呃,好!我們先不要上去「宇宙級」,回到「國家級」,心舟的論調就是中國政府一直灌輸給我們的東西,無非是「勝者王」「知榮辱」之類的腔口。你還真是自動進入另一篇評論文章的論點,地球是擴大版的中國,人類只是擴大版的中華民族。那是否把問題上升到宇宙級,中國的國家意識型態就能得到更多認同和同情呢?
我不,如果我是被犧牲要翹辮子那個,你偉不偉大和我有球關係。這個想法會很違反人的動物性嗎?
兩難的東西,只能是兩難的。中間的拉扯才和人文有關。
人文主義最重要的是什麼?是人,生物的最基本兩個條件1是生存2是繁殖
偉大的伽太基控制了地中海的貿易,但他們被羅馬人滅絕了,所以他們其實並不偉大,只能作為羅馬強盛的注腳
在猶太人的歷史中,中東出現過許許多多的國家與民族,他們都曾經是那片土地上強大的帝國,而他們的後代消亡了,所以就只有猶太人可以歌頌所羅門為萬王之王
你以為自己的心靈是無限的?但你沒有大腦你就無法思考,而大腦需要身體的營養供應,所以文藝復興發生在攏斷和中東貿易路線的義大利城邦,所以大航海時代西班牙的文藝爆發,所以英國工業時代羊食人,卻也誕生最經典維多利亞美學
沒有肉體的支撐,你的心靈再偉大,出生在非洲的窮國,你的心靈怎麼漫遊?你連字都不會寫,只能考慮明天的食物與安全
to ooths:對啊,這不發牢騷呢。
to 心舟:宇宙級的問題?你的眼光還真是物理性的啊!只是,人文精神VS浩瀚宇宙,大小該怎麼換算?故事裏的個人處境呈現的可不只是小兒女心腸。
有時,兩難的事就只能兩難,終極解方有時非偏向任何一端,只取決偶然。

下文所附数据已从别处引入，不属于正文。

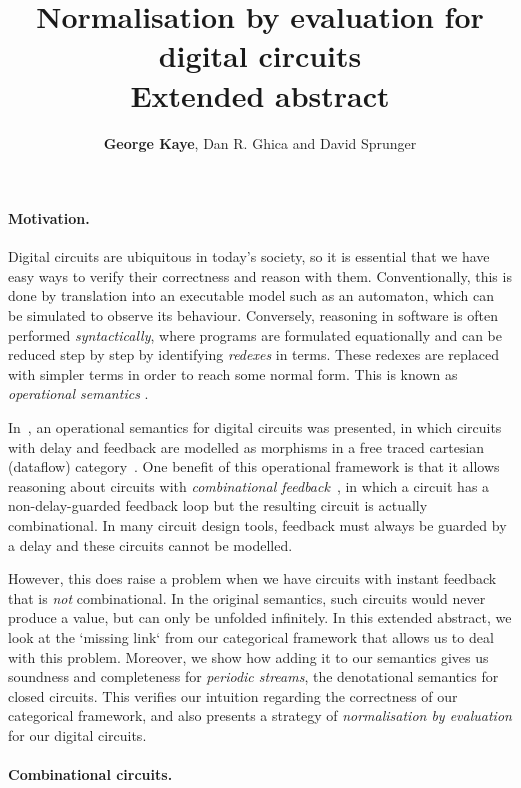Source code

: \documentclass[11pt,numbib]{article}
\title{\vspace{-2em}\huge Normalisation by evaluation for digital circuits\\\Large\textbf{Extended abstract}}
\author{\textbf{George Kaye}, Dan R. Ghica and David Sprunger}
\begin{document}
    
\maketitle

\paragraph*{Motivation.}

Digital circuits are ubiquitous in today's society, so it is essential that we have easy ways to  verify their correctness and reason with them.
Conventionally, this is done by translation into an executable model such as an automaton, which can be simulated to observe its behaviour.
Conversely, reasoning in software is often performed \textit{syntactically}, where programs are formulated equationally and can be reduced step by step by identifying \textit{redexes} in terms. 
These redexes are replaced with simpler terms in order to reach some normal form.
This is known as \textit{operational semantics} \cite{plotkin2004semantics}.

In~\cite{ghica2016categorical}, an operational semantics for digital circuits was presented, in which circuits with delay and feedback are modelled as morphisms in a free traced cartesian (dataflow) category~\parencite{cazanescu1990algebraic,cazanescu1994feedback}.
One benefit of this operational framework is that it allows reasoning about circuits with \emph{combinational feedback}~\parencite[Example 1]{ghica2016categorical}, in which a circuit has a non-delay-guarded feedback loop but the resulting circuit is actually combinational.
In many circuit design tools, feedback must always be guarded by a delay and these circuits cannot be modelled.

However, this does raise a problem when we have circuits with instant feedback that is \emph{not} combinational.
In the original semantics, such circuits would never produce a value, but can only be unfolded infinitely.
In this extended abstract, we look at the `missing link` from our categorical framework that allows us to deal with this problem.
Moreover, we show how adding it to our semantics gives us soundness and completeness for \emph{periodic streams}, the denotational semantics for closed circuits.
This verifies our intuition regarding the correctness of our categorical framework, and also presents a strategy of \emph{normalisation by evaluation} for our digital circuits.


\paragraph*{Combinational circuits.}
\end{document}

硬要說在什麼東西面前其他東西就必須讓路,這,就是集體主義思維。
在戰亂面前啊,就是那些失戀的悲傷的能喚醒為人的意識。作為一個個人主義者,就是根本質疑任何壓倒性的東西,包括「宇宙級問題」。
我既不熟悉德國哲學流派,又沒看過劉慈欣的東西,包括改編電影,只能把這篇作者的說法先放在心裏了。
整個文內一個字,懶
又濫用德哲,我知道德哲聽起來高大上,但其實也不過是哲學的一門,並不特別,你怎不搬海德格呢?

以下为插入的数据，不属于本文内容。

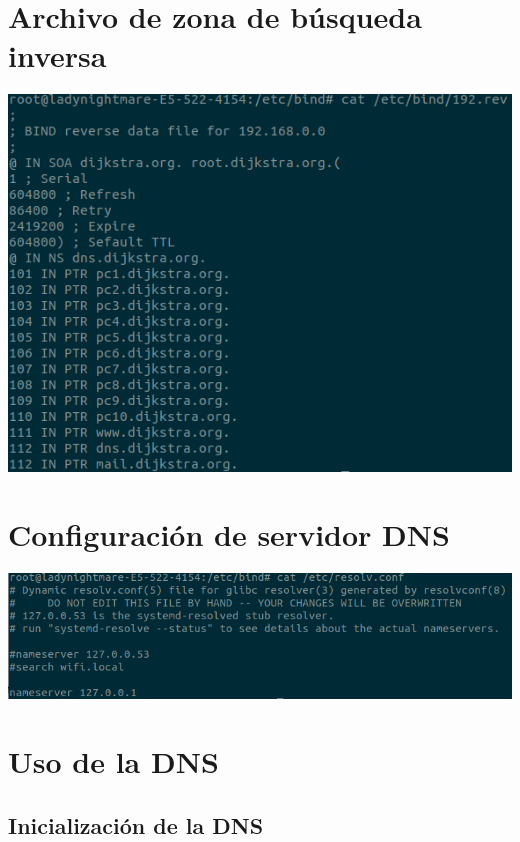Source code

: \documentclass{article}
\begin{document}
\section{Archivo de zona de búsqueda inversa}

\begin{center}
	\includegraphics[scale=0.5]{inv.png} 
\end{center}

\section{Configuración de servidor DNS}

\begin{center}
	\includegraphics[scale=0.5]{resolv.png} 
\end{center}

\section{Uso de la DNS}

\subsection{Inicialización de la DNS}
\end{document}
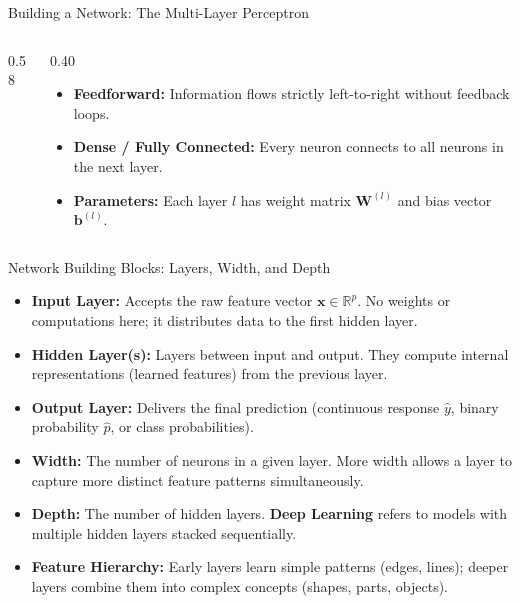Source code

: \begin{frame}{Building a Network: The Multi-Layer Perceptron}
\begin{columns}[c]
\begin{column}{0.58\textwidth}
        \end{column}
        \begin{column}{0.40\textwidth}
            \small
            \begin{itemize}
                \item \textbf{Feedforward:} Information flows strictly left-to-right without feedback loops.
                \item \textbf{Dense / Fully Connected:} Every neuron connects to all neurons in the next layer.
                \item \textbf{Parameters:} Each layer $l$ has weight matrix $\mathbf{W}^{(l)}$ and bias vector $\mathbf{b}^{(l)}$.
            \end{itemize}
        \end{column}
    \end{columns}
\end{frame}

\begin{frame}{Network Building Blocks: Layers, Width, and Depth}
    \begin{itemize}
        \item \textbf{Input Layer:} Accepts the raw feature vector $\mathbf{x} \in \mathbb{R}^p$. No weights or computations here; it distributes data to the first hidden layer.
        \item \textbf{Hidden Layer(s):} Layers between input and output. They compute internal representations (learned features) from the previous layer.
        \item \textbf{Output Layer:} Delivers the final prediction (continuous response $\hat{y}$, binary probability $\hat{p}$, or class probabilities).
        \item \textbf{Width:} The number of neurons in a given layer. More width allows a layer to capture more distinct feature patterns simultaneously.
        \item \textbf{Depth:} The number of hidden layers. \textbf{Deep Learning} refers to models with multiple hidden layers stacked sequentially.
        \item \textbf{Feature Hierarchy:} Early layers learn simple patterns (edges, lines); deeper layers combine them into complex concepts (shapes, parts, objects).
    \end{itemize}
\end{frame}

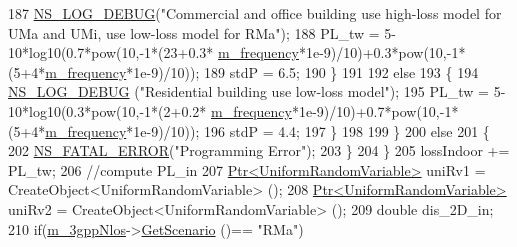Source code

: \begin{DoxyCode}
187                                                         \hyperlink{group__logging_ga413f1886406d49f59a6a0a89b77b4d0a}{NS\_LOG\_DEBUG}(\textcolor{stringliteral}{"Commercial and office
       building use high-loss model for UMa and UMi, use low-loss model for RMa"});
188                                                         PL\_tw = 5-10*log10(0.7*pow(10,-1*(23+0.3*
      \hyperlink{classns3_1_1MmWave3gppBuildingsPropagationLossModel_ad7de82f89dfd910f127ce775fec14898}{m\_frequency}*1e-9)/10)+0.3*pow(10,-1*(5+4*\hyperlink{classns3_1_1MmWave3gppBuildingsPropagationLossModel_ad7de82f89dfd910f127ce775fec14898}{m\_frequency}*1e-9)/10));
189                                                         stdP = 6.5;
190                                                 \}
191 
192                                                 \textcolor{keywordflow}{else}
193                                                 \{
194                                                         \hyperlink{group__logging_ga413f1886406d49f59a6a0a89b77b4d0a}{NS\_LOG\_DEBUG} (\textcolor{stringliteral}{"Residential building use
       low-loss model"});
195                                                         PL\_tw = 5-10*log10(0.3*pow(10,-1*(2+0.2*
      \hyperlink{classns3_1_1MmWave3gppBuildingsPropagationLossModel_ad7de82f89dfd910f127ce775fec14898}{m\_frequency}*1e-9)/10)+0.7*pow(10,-1*(5+4*\hyperlink{classns3_1_1MmWave3gppBuildingsPropagationLossModel_ad7de82f89dfd910f127ce775fec14898}{m\_frequency}*1e-9)/10));
196                                                         stdP = 4.4;
197                                                 \}
198 
199                                         \}
200                                         \textcolor{keywordflow}{else}
201                                         \{
202                                                 \hyperlink{group__fatal_ga5131d5e3f75d7d4cbfd706ac456fdc85}{NS\_FATAL\_ERROR}(\textcolor{stringliteral}{"Programming Error"});
203                                         \}
204                                 \}
205                                 lossIndoor += PL\_tw;
206                                 \textcolor{comment}{//compute PL\_in}
207                                 \hyperlink{classns3_1_1Ptr}{Ptr<UniformRandomVariable>} uniRv1 = 
      CreateObject<UniformRandomVariable> ();
208                                 \hyperlink{classns3_1_1Ptr}{Ptr<UniformRandomVariable>} uniRv2 = 
      CreateObject<UniformRandomVariable> ();
209                                 \textcolor{keywordtype}{double} dis\_2D\_in;
210                                 \textcolor{keywordflow}{if}(\hyperlink{classns3_1_1MmWave3gppBuildingsPropagationLossModel_a18ac2d667b12fa593c0ea044ad05af82}{m\_3gppNlos}->\hyperlink{classMmWave3gppPropagationLossModel_ae092a58d42801c732956d64e0fe250eb}{GetScenario} ()== \textcolor{stringliteral}{"RMa"})

\end{DoxyCode}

其實創作源自於生活,劉慈恩是一個工程師,工程師的工作是什麼?解剖問題,設計出完成方案
他的小說都是把人類整體放在宇宙級量的問題之上,再設計解決方案,再設計出宇宙級的問題,再設計出解決方案
你把個人的角度去看待這種宏觀的故事,視間太狹窄,永遠都看不懂的
他的小說核心是如同洪水,地震,暴風,山火,戰爭這些巨大而不可抗的災難,人類優先需要去做的盡可能拯救多一點人,盡可能結束災害
而不是某個人誰的傷口,或者某個人真心的感覺,這在那些千萬億級別的災難面前,就像一個失戀的少女和戰爭中的災民說我是最悲傷的
失戀的悲傷的,但在戰亂面前,不值一提
To Fai:
聪明的统治者不会让你觉得你的命运是被他摆布的,而会通过媒体的塑造,使你在自由的幻觉中每每做出他想要你做的判断。

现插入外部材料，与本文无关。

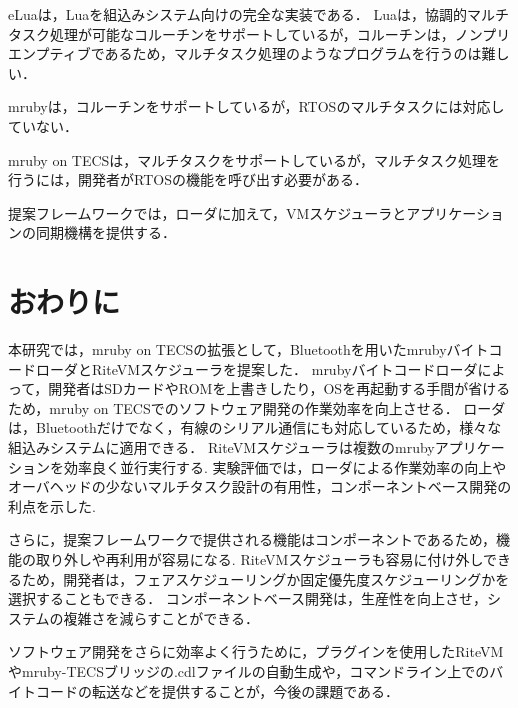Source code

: \documentclass[submit,techrep]{ipsj}
\begin{document}
eLuaは，Luaを組込みシステム向けの完全な実装である．
Luaは，協調的マルチタスク処理が可能なコルーチンをサポートしているが，コルーチンは，ノンプリエンプティブであるため，マルチタスク処理のようなプログラムを行うのは難しい．

mrubyは，コルーチンをサポートしているが，RTOSのマルチタスクには対応していない．

mruby on TECSは，マルチタスクをサポートしているが，マルチタスク処理を行うには，開発者がRTOSの機能を呼び出す必要がある．

提案フレームワークでは，ローダに加えて，VMスケジューラとアプリケーションの同期機構を提供する．

\section{おわりに}
\vspace{-2mm}
\label{sec:Conclusion}
本研究では，mruby on TECSの拡張として，Bluetoothを用いたmrubyバイトコードローダとRiteVMスケジューラを提案した．
mrubyバイトコードローダによって，開発者はSDカードやROMを上書きしたり，OSを再起動する手間が省けるため，mruby on TECSでのソフトウェア開発の作業効率を向上させる．
ローダは，Bluetoothだけでなく，有線のシリアル通信にも対応しているため，様々な組込みシステムに適用できる．
RiteVMスケジューラは複数のmrubyアプリケーションを効率良く並行実行する.
実験評価では，ローダによる作業効率の向上やオーバヘッドの少ないマルチタスク設計の有用性，コンポーネントベース開発の利点を示した.

さらに，提案フレームワークで提供される機能はコンポーネントであるため，機能の取り外しや再利用が容易になる.
RiteVMスケジューラも容易に付け外しできるため，開発者は，フェアスケジューリングか固定優先度スケジューリングかを選択することもできる．
コンポーネントベース開発は，生産性を向上させ，システムの複雑さを減らすことができる．

ソフトウェア開発をさらに効率よく行うために，プラグインを使用したRiteVMやmruby-TECSブリッジの.cdlファイルの自動生成や，コマンドライン上でのバイトコードの転送などを提供することが，今後の課題である．

\vspace{-2mm}


\end{document}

这位作者并不是在掉书袋,信奉不同思想的作家面对同一个前提会写出完全不同的发展,不是“人类生死存亡危机”就只能有一个正确答案。会做出什么选择、重点描述什么、给出怎样的结局,正是这些关键点能反映出作者的真实想法。刘慈欣信奉集体主义和“国家有机体”,用牺牲小我成就集体的方式解决问题,但放在现实中真的能解决吗?看朝鲜就知道了,朝鲜一直在鼓吹内忧外患说,实际上也很容易饥荒亡国,对国民也是用集体主义无条件牺牲来洗脑,然而它拯救地球了吗?它自己都快饿死了。
大刘将人类社会置于极端外部环境下的思想实验,非常具有启发性和话题性,而且作为一个科幻作家,他把科学纳入了思考范畴。可是,试图讨论大刘作品的作者们,能不能正视他是一个科幻小说作家的事实。跳过科学技术,自然现象,外星文明,人类存亡等等前提讲“小说的德国思想谱系”,很难让我不觉得你是在故意掉书袋,凭空分析无异于空中楼阁。
那就對了,為了一個宏大目標犧牲部分人是可以接受的,這是與中國的國家意識型態相脗合。只是我們也得尊重劉氏,那不是趨炎附和權力,而可能是他真心這麼認為。又很難說他沒有作出任何選擇哩!
天地不仁裏的那個作為萬物之一的「人」是被選擇的,而公民社會裏的「人」不是說都具有相同的、超越性的秉賦,而是他們人人都可以有權作出主動選擇,沒有誰比誰具備更多權力的問題。
「在否定的時代,思考自殺這個問題可能是有用的,而在意識形態的時代,則必須弄清楚殺人的問題。」——《反抗者》卡繆
我們要對抗的焉知不是人總有僭入上帝位置的衝動,扮演終極選擇者的角色。
我再笨,也不希望被自以為超越的爛人決定我的命運,即便實際上我必須服膺人間的權力規則。
天地如何不重要,人如何是可以選擇的,也是莎士比亞的那個「問題」。